→ **Study material**:
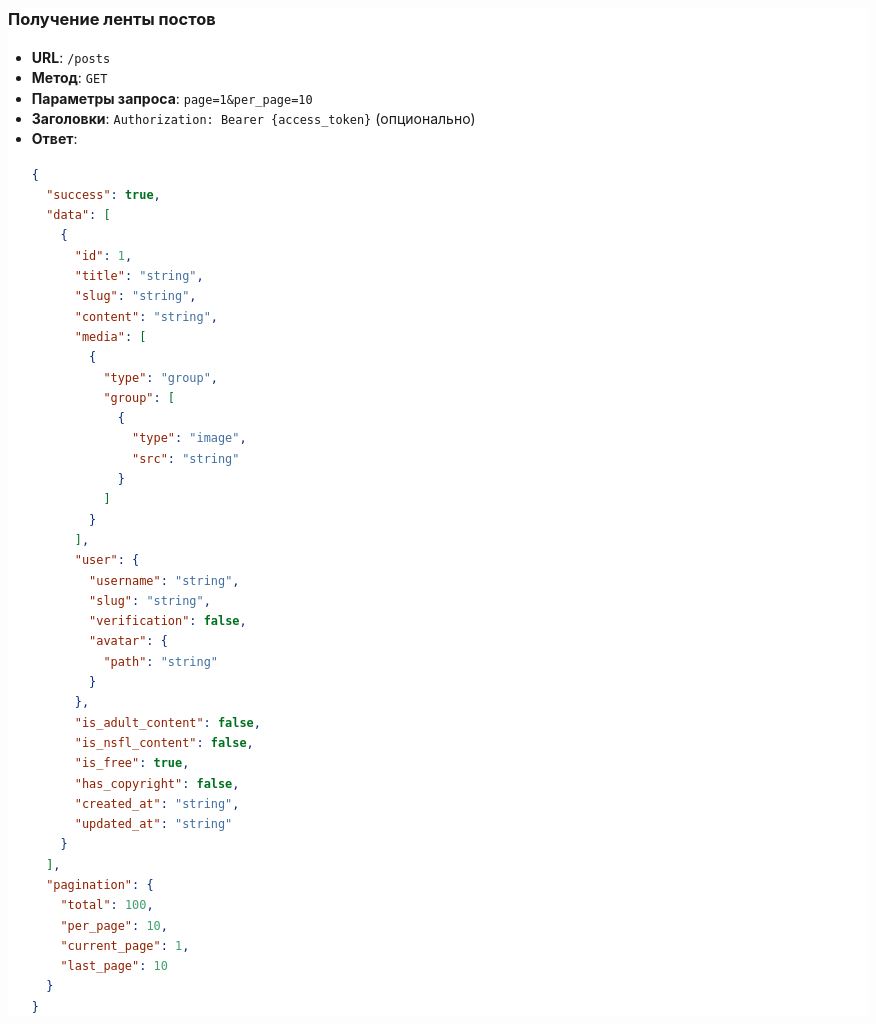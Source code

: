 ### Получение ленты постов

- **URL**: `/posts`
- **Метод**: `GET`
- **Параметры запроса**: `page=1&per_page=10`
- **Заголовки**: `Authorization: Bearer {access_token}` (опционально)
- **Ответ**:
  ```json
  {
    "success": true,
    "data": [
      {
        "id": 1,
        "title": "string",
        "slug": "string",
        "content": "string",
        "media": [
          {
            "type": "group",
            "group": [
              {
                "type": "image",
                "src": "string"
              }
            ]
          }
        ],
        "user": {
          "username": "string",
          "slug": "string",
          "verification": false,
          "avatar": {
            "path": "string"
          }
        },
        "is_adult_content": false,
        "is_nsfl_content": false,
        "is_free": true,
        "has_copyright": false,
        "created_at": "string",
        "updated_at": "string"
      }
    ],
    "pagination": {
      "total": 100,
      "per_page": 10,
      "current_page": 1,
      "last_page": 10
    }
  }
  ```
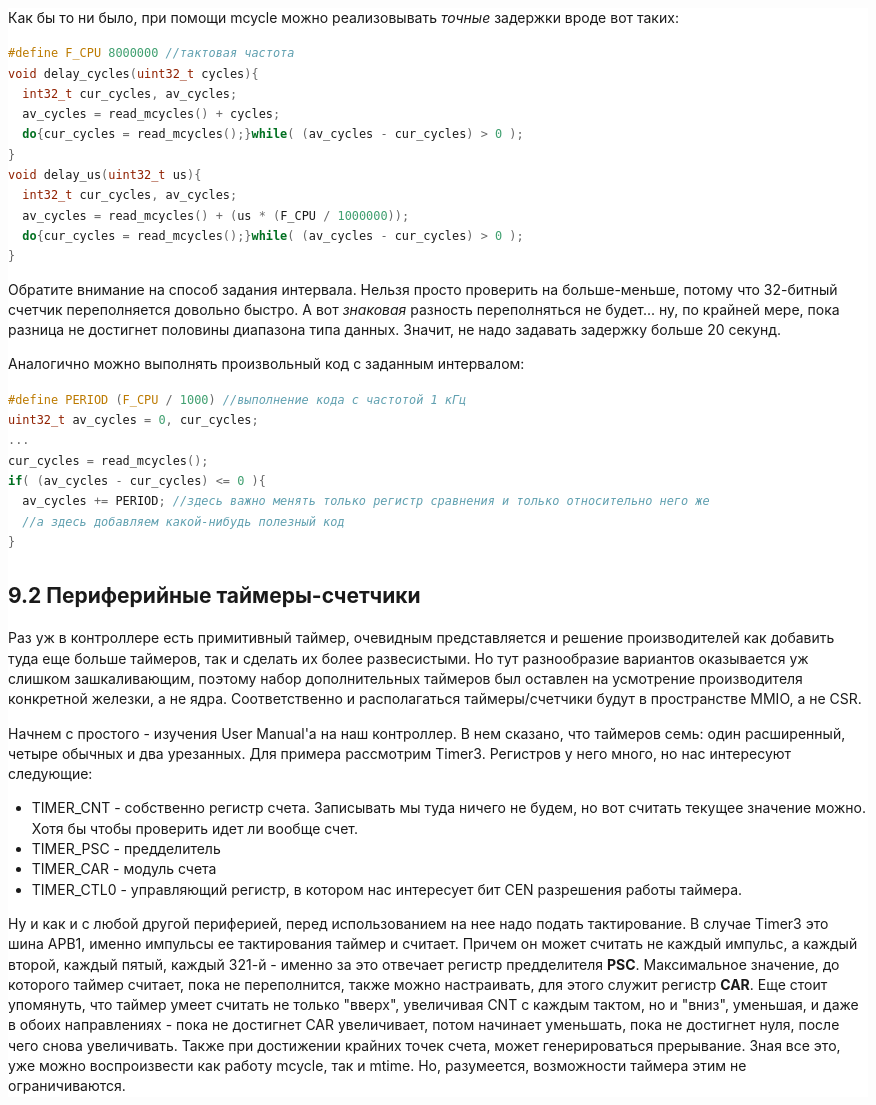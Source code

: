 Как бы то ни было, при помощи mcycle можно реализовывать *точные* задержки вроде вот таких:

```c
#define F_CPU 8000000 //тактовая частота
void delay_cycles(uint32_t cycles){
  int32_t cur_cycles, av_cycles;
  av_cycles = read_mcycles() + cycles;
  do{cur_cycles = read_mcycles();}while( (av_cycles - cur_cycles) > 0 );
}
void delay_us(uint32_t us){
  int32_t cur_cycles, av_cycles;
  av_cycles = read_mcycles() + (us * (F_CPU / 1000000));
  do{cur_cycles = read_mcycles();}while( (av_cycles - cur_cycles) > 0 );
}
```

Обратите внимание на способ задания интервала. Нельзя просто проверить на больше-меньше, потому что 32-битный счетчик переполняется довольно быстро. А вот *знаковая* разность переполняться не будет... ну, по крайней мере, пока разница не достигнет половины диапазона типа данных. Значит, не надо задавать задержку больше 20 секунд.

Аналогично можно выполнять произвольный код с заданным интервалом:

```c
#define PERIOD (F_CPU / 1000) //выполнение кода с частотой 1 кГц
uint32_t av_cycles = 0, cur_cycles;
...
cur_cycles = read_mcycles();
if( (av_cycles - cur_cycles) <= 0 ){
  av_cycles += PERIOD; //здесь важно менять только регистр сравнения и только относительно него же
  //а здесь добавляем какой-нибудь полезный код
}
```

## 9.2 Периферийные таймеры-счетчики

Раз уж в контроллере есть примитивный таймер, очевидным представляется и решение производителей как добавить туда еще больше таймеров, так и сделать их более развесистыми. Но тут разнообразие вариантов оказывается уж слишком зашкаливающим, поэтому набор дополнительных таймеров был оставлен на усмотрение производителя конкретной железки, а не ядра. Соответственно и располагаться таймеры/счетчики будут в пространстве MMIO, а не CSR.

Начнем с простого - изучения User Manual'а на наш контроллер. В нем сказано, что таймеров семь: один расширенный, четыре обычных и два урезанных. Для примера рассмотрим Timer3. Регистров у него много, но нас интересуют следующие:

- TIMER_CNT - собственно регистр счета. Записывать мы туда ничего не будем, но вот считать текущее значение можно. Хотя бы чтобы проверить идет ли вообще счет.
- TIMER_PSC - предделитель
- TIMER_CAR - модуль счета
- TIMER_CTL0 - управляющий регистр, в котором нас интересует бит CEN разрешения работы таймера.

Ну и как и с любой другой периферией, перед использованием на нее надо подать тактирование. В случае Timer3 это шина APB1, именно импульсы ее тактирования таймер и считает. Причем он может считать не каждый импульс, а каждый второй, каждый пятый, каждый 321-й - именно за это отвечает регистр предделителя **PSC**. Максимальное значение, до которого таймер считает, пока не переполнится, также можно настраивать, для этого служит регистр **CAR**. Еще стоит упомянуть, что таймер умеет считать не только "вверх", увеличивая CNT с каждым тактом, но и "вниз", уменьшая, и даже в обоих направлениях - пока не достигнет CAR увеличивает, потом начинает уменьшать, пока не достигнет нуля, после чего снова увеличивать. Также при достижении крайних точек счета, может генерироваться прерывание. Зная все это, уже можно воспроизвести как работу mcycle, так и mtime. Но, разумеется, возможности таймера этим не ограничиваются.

→ **Your instructions**: Check all the records above and select each line where the string "счетчики" is found.

→ **Solution**:
## 9.2 Периферийные таймеры-счетчики
Раз уж в контроллере есть примитивный таймер, очевидным представляется и решение производителей как добавить туда еще больше таймеров, так и сделать их более развесистыми. Но тут разнообразие вариантов оказывается уж слишком зашкаливающим, поэтому набор дополнительных таймеров был оставлен на усмотрение производителя конкретной железки, а не ядра. Соответственно и располагаться таймеры/счетчики будут в пространстве MMIO, а не CSR.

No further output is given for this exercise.